Could the lines from the start of the data through the line with "Please list the" be set down exactly, with no pictures among them?
━━━━━ RECORDS FOR PROCESSING ━━━━━
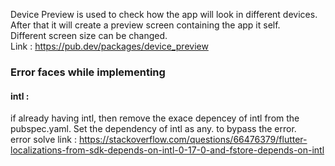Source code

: Device Preview is used to check how the app will look in different devices.</br>
After that it will create a preview screen containing the app it self. </br>
Different screen size can be changed. </br>
Link : https://pub.dev/packages/device_preview

### Error faces while implementing 
#### intl :
 if already having intl, then remove the exace depencey of intl from the pubspec.yaml. Set the dependency of intl as any. to bypass the error.</br>
error solve link : https://stackoverflow.com/questions/66476379/flutter-localizations-from-sdk-depends-on-intl-0-17-0-and-fstore-depends-on-intl
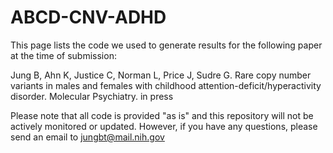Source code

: # ABCD-CNV-ADHD

This page lists the code we used to generate results for the following paper at the time of submission:

Jung B, Ahn K, Justice C, Norman L, Price J, Sudre G. Rare copy number variants in males and females with childhood attention-deficit/hyperactivity disorder. Molecular Psychiatry. in press

Please note that all code is provided "as is" and this repository will not be actively monitored or updated. However, if you have any questions, please send an email to jungbt@mail.nih.gov
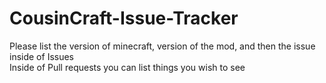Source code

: # CousinCraft-Issue-Tracker
Please list the version of minecraft, version of the mod, and then the issue inside of Issues                                           
Inside of Pull requests you can list things you wish to see
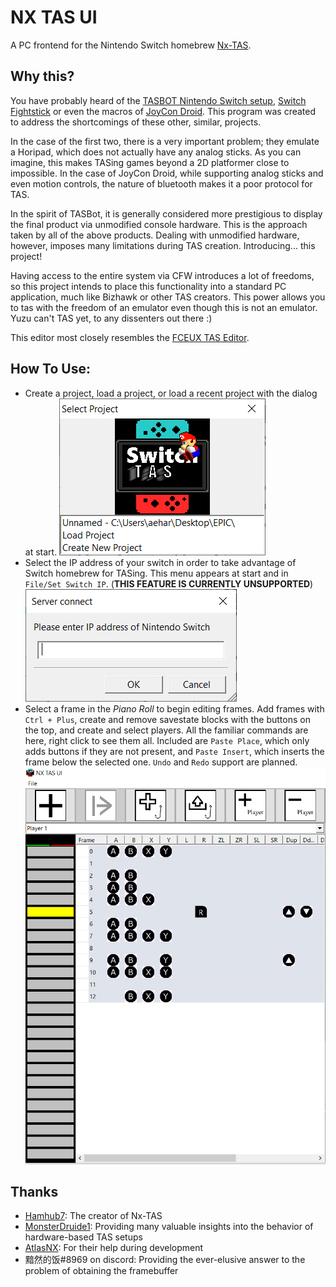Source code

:# NX TAS UI
A PC frontend for the Nintendo Switch homebrew [Nx-TAS](https://github.com/hamhub7/nx-TAS).

## Why this?
You have probably heard of the [TASBOT Nintendo Switch setup](https://www.youtube.com/watch?v=VXRL7dUVT-M), [Switch Fightstick](https://github.com/shinyquagsire23/Switch-Fightstick) or even the macros of [JoyCon Droid](https://play.google.com/store/apps/details?id=com.rdapps.gamepad&hl=en_US). This program was created to address the shortcomings of these other, similar, projects.

In the case of the first two, there is a very important problem; they emulate a Horipad, which does not actually have any analog sticks. As you can imagine, this makes TASing games beyond a 2D platformer close to impossible. In the case of JoyCon Droid, while supporting analog sticks and even motion controls, the nature of bluetooth makes it a poor protocol for TAS.

In the spirit of TASBot, it is generally considered more prestigious to display the final product via unmodified console hardware. This is the approach taken by all of the above products. Dealing with unmodified hardware, however, imposes many limitations during TAS creation. Introducing... this project!

Having access to the entire system via CFW introduces a lot of freedoms, so this project intends to place this functionality into a standard PC application, much like Bizhawk or other TAS creators. This power allows you to tas with the freedom of an emulator even though this is not an emulator. Yuzu can't TAS yet, to any dissenters out there :)

This editor most closely resembles the [FCEUX TAS Editor](http://www.fceux.com/web/help/taseditor/).

## How To Use:
* Create a project, load a project, or load a recent project with the dialog at start.
![Load Project](screenshots/loadproject.png)
* Select the IP address of your switch in order to take advantage of Switch homebrew for TASing. This menu appears at start and in `File/Set Switch IP`. (**THIS FEATURE IS CURRENTLY UNSUPPORTED**)
![Select Switch IP](screenshots/selectip.png)
* Select a frame in the *Piano Roll* to begin editing frames. Add frames with `Ctrl + Plus`, create and remove savestate blocks with the buttons on the top, and create and select players. All the familiar commands are here, right click to see them all. Included are `Paste Place`, which only adds buttons if they are not present, and `Paste Insert`, which inserts the frame below the selected one. `Undo` and `Redo` support are planned.
![Piano Roll](screenshots/pianoroll.png)

## Thanks
- [Hamhub7](https://github.com/hamhub7): The creator of Nx-TAS
- [MonsterDruide1](https://github.com/MonsterDruide1): Providing many valuable insights into the behavior of hardware-based TAS setups
- [AtlasNX](https://twitter.com/atlasnx?lang=en): For their help during development
- 黯然的饭#8969 on discord: Providing the ever-elusive answer to the problem of obtaining the framebuffer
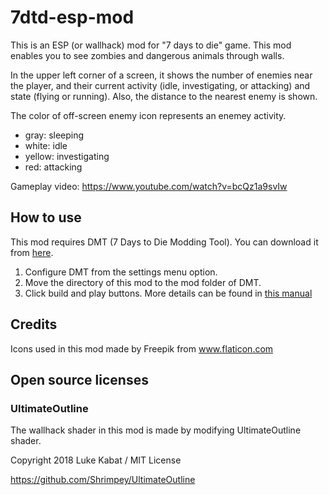 # 7dtd-esp-mod

This is an ESP (or wallhack) mod for "7 days to die" game. This mod enables you to see zombies and dangerous animals through walls.

In the upper left corner of a screen, it shows the number of enemies near the player, and their current activity
(idle, investigating, or attacking) and state (flying or running). Also, the distance to the nearest enemy is shown.

The color of off-screen enemy icon represents an enemey activity.
- gray: sleeping
- white: idle
- yellow: investigating
- red: attacking

Gameplay video: https://www.youtube.com/watch?v=bcQz1a9svIw

## How to use

This mod requires DMT (7 Days to Die Modding Tool). You can download it from [here](https://github.com/HAL-NINE-THOUSAND/DMT).
1. Configure DMT from the settings menu option.
1. Move the directory of this mod to the mod folder of DMT.
2. Click build and play buttons.
More details can be found in [this manual](https://7d2dmods.github.io/HarmonyDocs/)

## Credits

Icons used in this mod made by Freepik from www.flaticon.com

## Open source licenses

### UltimateOutline

The wallhack shader in this mod is made by modifying UltimateOutline shader.

Copyright 2018 Luke Kabat / MIT License

https://github.com/Shrimpey/UltimateOutline
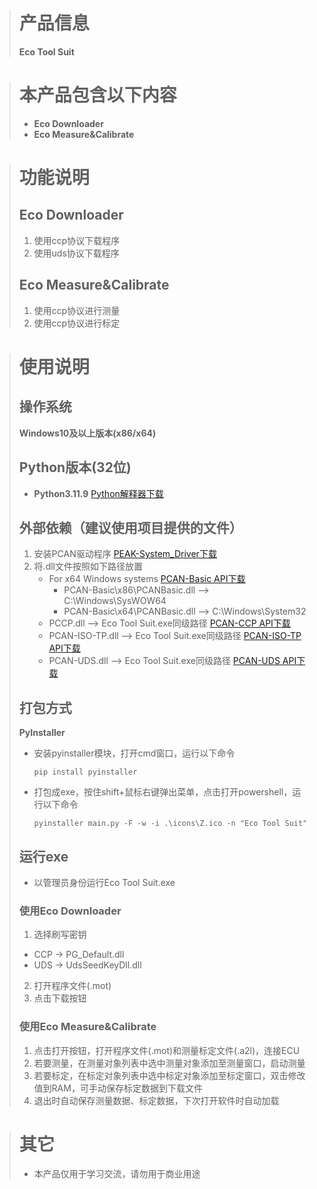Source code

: > # 产品信息
> **Eco Tool Suit**


> # 本产品包含以下内容
> * **Eco Downloader**
> * **Eco Measure&Calibrate**


> # 功能说明
> ## Eco Downloader
> 1. 使用ccp协议下载程序
> 2. 使用uds协议下载程序
> ## Eco Measure&Calibrate
> 1. 使用ccp协议进行测量
> 2. 使用ccp协议进行标定


> # 使用说明
> ## 操作系统
> **Windows10及以上版本(x86/x64)**
> ## Python版本(32位)
> * **Python3.11.9** [Python解释器下载](https://www.python.org/ftp/python/3.11.9/python-3.11.9.exe)
> ## 外部依赖（建议使用项目提供的文件）
> 1. 安装PCAN驱动程序 [PEAK-System_Driver下载](https://peak-system.com.cn/wp-content/uploads/2024/07/PEAK-System_Driver-Setup-v4.5.0.zip)
> 2. 将.dll文件按照如下路径放置
>    * For x64 Windows systems [PCAN-Basic API下载](https://peak-system.com.cn/wp-content/uploads/2023/05/PCAN-Basic_Windows-4.7.zip)
>      - PCAN-Basic\x86\PCANBasic.dll --> C:\Windows\SysWOW64
>      - PCAN-Basic\x64\PCANBasic.dll --> C:\Windows\System32
>    * PCCP.dll --> Eco Tool Suit.exe同级路径 [PCAN-CCP API下载](https://peak-system.com.cn/wp-content/uploads/2022/06/PCAN-CCP.zip)
>    * PCAN-ISO-TP.dll --> Eco Tool Suit.exe同级路径 [PCAN-ISO-TP API下载](https://peak-system.com.cn/wp-content/uploads/2022/06/PCAN-ISO-TP.zip)
>    * PCAN-UDS.dll --> Eco Tool Suit.exe同级路径 [PCAN-UDS API下载](https://peak-system.com.cn/wp-content/uploads/2023/05/PCAN-UDS.zip)
> ## 打包方式
> **PyInstaller**
> * 安装pyinstaller模块，打开cmd窗口，运行以下命令
> 
>   `pip install pyinstaller`
> * 打包成exe，按住shift+鼠标右键弹出菜单，点击打开powershell，运行以下命令
> 
>   `pyinstaller main.py -F -w -i .\icons\Z.ico -n "Eco Tool Suit"`
> 
> ## 运行exe
> * 以管理员身份运行Eco Tool Suit.exe
> 
> ### 使用Eco Downloader
> 1. 选择刷写密钥
>   * CCP -> PG_Default.dll
>   * UDS -> UdsSeedKeyDll.dll
> 2. 打开程序文件(.mot)
> 3. 点击下载按钮
>
> ### 使用Eco Measure&Calibrate
> 1. 点击打开按钮，打开程序文件(.mot)和测量标定文件(.a2l)，连接ECU
> 2. 若要测量，在测量对象列表中选中测量对象添加至测量窗口，启动测量
> 3. 若要标定，在标定对象列表中选中标定对象添加至标定窗口，双击修改值到RAM，可手动保存标定数据到下载文件
> 4. 退出时自动保存测量数据、标定数据，下次打开软件时自动加载

> # 其它
> * 本产品仅用于学习交流，请勿用于商业用途
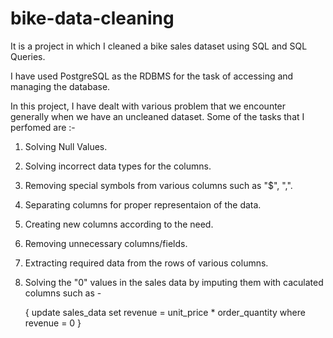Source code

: # bike-data-cleaning
It is a project in which I cleaned a bike sales dataset using SQL and SQL Queries.

I have used PostgreSQL as the RDBMS for the task of accessing and managing the database.

In this project, I have dealt with various problem that we encounter generally when we have an uncleaned dataset. Some of the tasks that I perfomed are :-

1) Solving Null Values.
2) Solving incorrect data types for the columns.
3) Removing special symbols from various columns such as "$", ",".
4) Separating columns for proper representaion of the data.
5) Creating new columns according to the need.
6) Removing unnecessary columns/fields.
7) Extracting required data from the rows of various columns.
8) Solving the "0" values in the sales data by imputing them with caculated columns such as -

    { update sales_data 
          set revenue = unit_price * order_quantity
          where revenue = 0 }
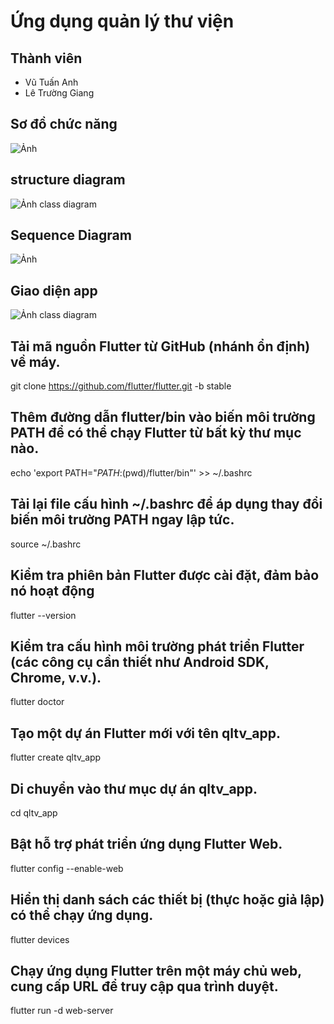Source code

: # Ứng dụng quản lý thư viện

## Thành viên
- Vũ Tuấn Anh
- Lê Trường Giang

## Sơ đồ chức năng
![Ảnh ](image/sodochucnang.drawio.png)

## structure diagram
![Ảnh class diagram](image/class_diagram_mobile.png)

## Sequence Diagram
![Ảnh ](image/sequeDia.png)
## Giao diện app
![Ảnh class diagram](image/Screenshot%202024-12-30%20153416.png)

## Tải mã nguồn Flutter từ GitHub (nhánh ổn định) về máy.
git clone https://github.com/flutter/flutter.git -b stable

## Thêm đường dẫn flutter/bin vào biến môi trường PATH để có thể chạy Flutter từ bất kỳ thư mục nào.
echo 'export PATH="$PATH:$(pwd)/flutter/bin"' >> ~/.bashrc

## Tải lại file cấu hình ~/.bashrc để áp dụng thay đổi biến môi trường PATH ngay lập tức.
source ~/.bashrc

## Kiểm tra phiên bản Flutter được cài đặt, đảm bảo nó hoạt động
flutter --version

## Kiểm tra cấu hình môi trường phát triển Flutter (các công cụ cần thiết như Android SDK, Chrome, v.v.).
flutter doctor

## Tạo một dự án Flutter mới với tên qltv_app.
flutter create qltv_app

## Di chuyển vào thư mục dự án qltv_app.
cd qltv_app

## Bật hỗ trợ phát triển ứng dụng Flutter Web.
flutter config --enable-web

## Hiển thị danh sách các thiết bị (thực hoặc giả lập) có thể chạy ứng dụng.
flutter devices

## Chạy ứng dụng Flutter trên một máy chủ web, cung cấp URL để truy cập qua trình duyệt.
flutter run -d web-server
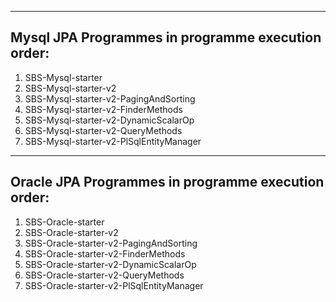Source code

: 
------------------------------------------------------
Mysql JPA Programmes in programme execution order:
------------------------------------------------------

1. SBS-Mysql-starter
2. SBS-Mysql-starter-v2
3. SBS-Mysql-starter-v2-PagingAndSorting
4. SBS-Mysql-starter-v2-FinderMethods
5. SBS-Mysql-starter-v2-DynamicScalarOp
6. SBS-Mysql-starter-v2-QueryMethods
7. SBS-Mysql-starter-v2-PlSqlEntityManager

------------------------------------------------------
Oracle JPA Programmes in programme execution order:
------------------------------------------------------

1. SBS-Oracle-starter
2. SBS-Oracle-starter-v2
3. SBS-Oracle-starter-v2-PagingAndSorting
4. SBS-Oracle-starter-v2-FinderMethods
5. SBS-Oracle-starter-v2-DynamicScalarOp
6. SBS-Oracle-starter-v2-QueryMethods
7. SBS-Oracle-starter-v2-PlSqlEntityManager
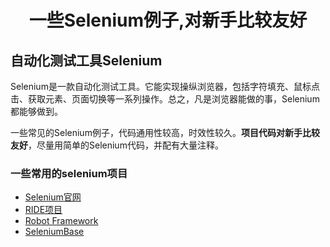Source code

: 
# <p align="center">一些Selenium例子,对新手比较友好</p>
## 自动化测试工具Selenium
Selenium是一款自动化测试工具。它能实现操纵浏览器，包括字符填充、鼠标点击、获取元素、页面切换等一系列操作。总之，凡是浏览器能做的事，Selenium都能够做到。

一些常见的Selenium例子，代码通用性较高，时效性较久。**项目代码对新手比较友好**，尽量用简单的Selenium代码，并配有大量注释。

### 一些常用的selenium项目
- [Selenium官网](https://github.com/SeleniumHQ/selenium)
- [RIDE项目](https://github.com/robotframework/RIDE)
- [Robot Framework](https://github.com/robotframework/robotframework)
- [SeleniumBase](https://github.com/seleniumbase/SeleniumBase)

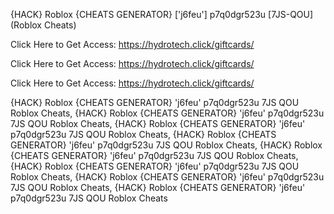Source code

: {HACK} Roblox {CHEATS GENERATOR} ['j6feu'] p7q0dgr523u [7JS-QOU] (Roblox Cheats)

Click Here to Get Access: https://hydrotech.click/giftcards/

Click Here to Get Access: https://hydrotech.click/giftcards/

Click Here to Get Access: https://hydrotech.click/giftcards/

{HACK} Roblox {CHEATS GENERATOR} 'j6feu' p7q0dgr523u 7JS QOU Roblox Cheats, {HACK} Roblox {CHEATS GENERATOR} 'j6feu' p7q0dgr523u 7JS QOU Roblox Cheats, {HACK} Roblox {CHEATS GENERATOR} 'j6feu' p7q0dgr523u 7JS QOU Roblox Cheats, {HACK} Roblox {CHEATS GENERATOR} 'j6feu' p7q0dgr523u 7JS QOU Roblox Cheats, {HACK} Roblox {CHEATS GENERATOR} 'j6feu' p7q0dgr523u 7JS QOU Roblox Cheats, {HACK} Roblox {CHEATS GENERATOR} 'j6feu' p7q0dgr523u 7JS QOU Roblox Cheats, {HACK} Roblox {CHEATS GENERATOR} 'j6feu' p7q0dgr523u 7JS QOU Roblox Cheats, {HACK} Roblox {CHEATS GENERATOR} 'j6feu' p7q0dgr523u 7JS QOU Roblox Cheats
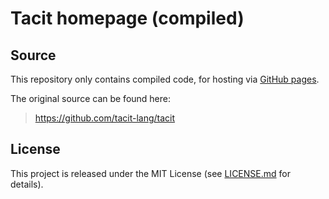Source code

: # Tacit homepage (compiled)

## Source

This repository only contains compiled code, for hosting via [GitHub pages](https://pages.github.com/).

The original source can be found here:

> https://github.com/tacit-lang/tacit

## License

This project is released under the MIT License (see [LICENSE.md](LICENSE.md) for details).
━━━━━
THE COMPLETED TASK:
Source code

: Device Preview is used to check how the app will look in different devices.</br>
After that it will create a preview screen containing the app it self. </br>
Different screen size can be changed. </br>
Link : https://pub.dev/packages/device_preview

### Error faces while implementing 
#### intl :
 if already having intl, then remove the exace depencey of intl from the pubspec.yaml. Set the dependency of intl as any. to bypass the error.</br>
error solve link : https://stackoverflow.com/questions/66476379/flutter-localizations-from-sdk-depends-on-intl-0-17-0-and-fstore-depends-on-intl
Source code

: # ABCD-CNV-ADHD

This page lists the code we used to generate results for the following paper at the time of submission:

Jung B, Ahn K, Justice C, Norman L, Price J, Sudre G. Rare copy number variants in males and females with childhood attention-deficit/hyperactivity disorder. Molecular Psychiatry. in press

Please note that all code is provided "as is" and this repository will not be actively monitored or updated. However, if you have any questions, please send an email to jungbt@mail.nih.gov
Source code

: # CousinCraft-Issue-Tracker
Please list the version of minecraft, version of the mod, and then the issue inside of Issues                                           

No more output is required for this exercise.